Start of Materials provided

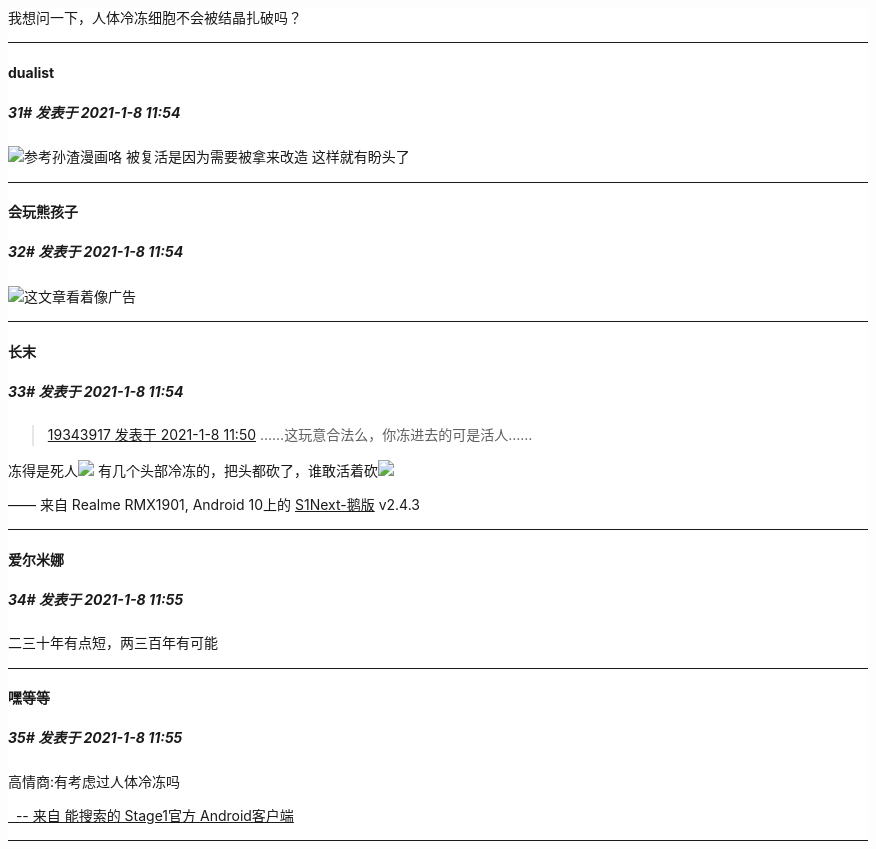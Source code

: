
我想问一下，人体冷冻细胞不会被结晶扎破吗？


-----

####  dualist  
##### 31#       发表于 2021-1-8 11:54


<img src="https://static.saraba1st.com/image/smiley/face2017/213.gif" referrerpolicy="no-referrer">参考孙渣漫画咯 被复活是因为需要被拿来改造 这样就有盼头了


-----

####  会玩熊孩子  
##### 32#       发表于 2021-1-8 11:54


<img src="https://static.saraba1st.com/image/smiley/face2017/001.png" referrerpolicy="no-referrer">这文章看着像广告


-----

####  长末  
##### 33#       发表于 2021-1-8 11:54


<blockquote><a href="httphttps://bbs.saraba1st.com/2b/forum.php?mod=redirect&amp;goto=findpost&amp;pid=49974291&amp;ptid=1981810" target="_blank">19343917 发表于 2021-1-8 11:50</a>
……这玩意合法么，你冻进去的可是活人……</blockquote>
冻得是死人<img src="https://static.saraba1st.com/image/smiley/face2017/001.png" referrerpolicy="no-referrer">
有几个头部冷冻的，把头都砍了，谁敢活着砍<img src="https://static.saraba1st.com/image/smiley/face2017/001.png" referrerpolicy="no-referrer">

—— 来自 Realme RMX1901, Android 10上的 [S1Next-鹅版](https://github.com/ykrank/S1-Next/releases) v2.4.3


-----

####  爱尔米娜  
##### 34#       发表于 2021-1-8 11:55


二三十年有点短，两三百年有可能


-----

####  嘿等等  
##### 35#       发表于 2021-1-8 11:55


高情商:有考虑过人体冷冻吗

[  -- 来自 能搜索的 Stage1官方 Android客户端](https://www.coolapk.com/apk/140634)


-----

End of Materials provided

**Required action**
The line with "二三十年有点短，两三百年有可能" and all the lines after it in the records above are to be output exactly, with nothing added.

**Exercise answer**
二三十年有点短，两三百年有可能


-----

####  嘿等等  
##### 35#       发表于 2021-1-8 11:55


高情商:有考虑过人体冷冻吗

[  -- 来自 能搜索的 Stage1官方 Android客户端](https://www.coolapk.com/apk/140634)


-----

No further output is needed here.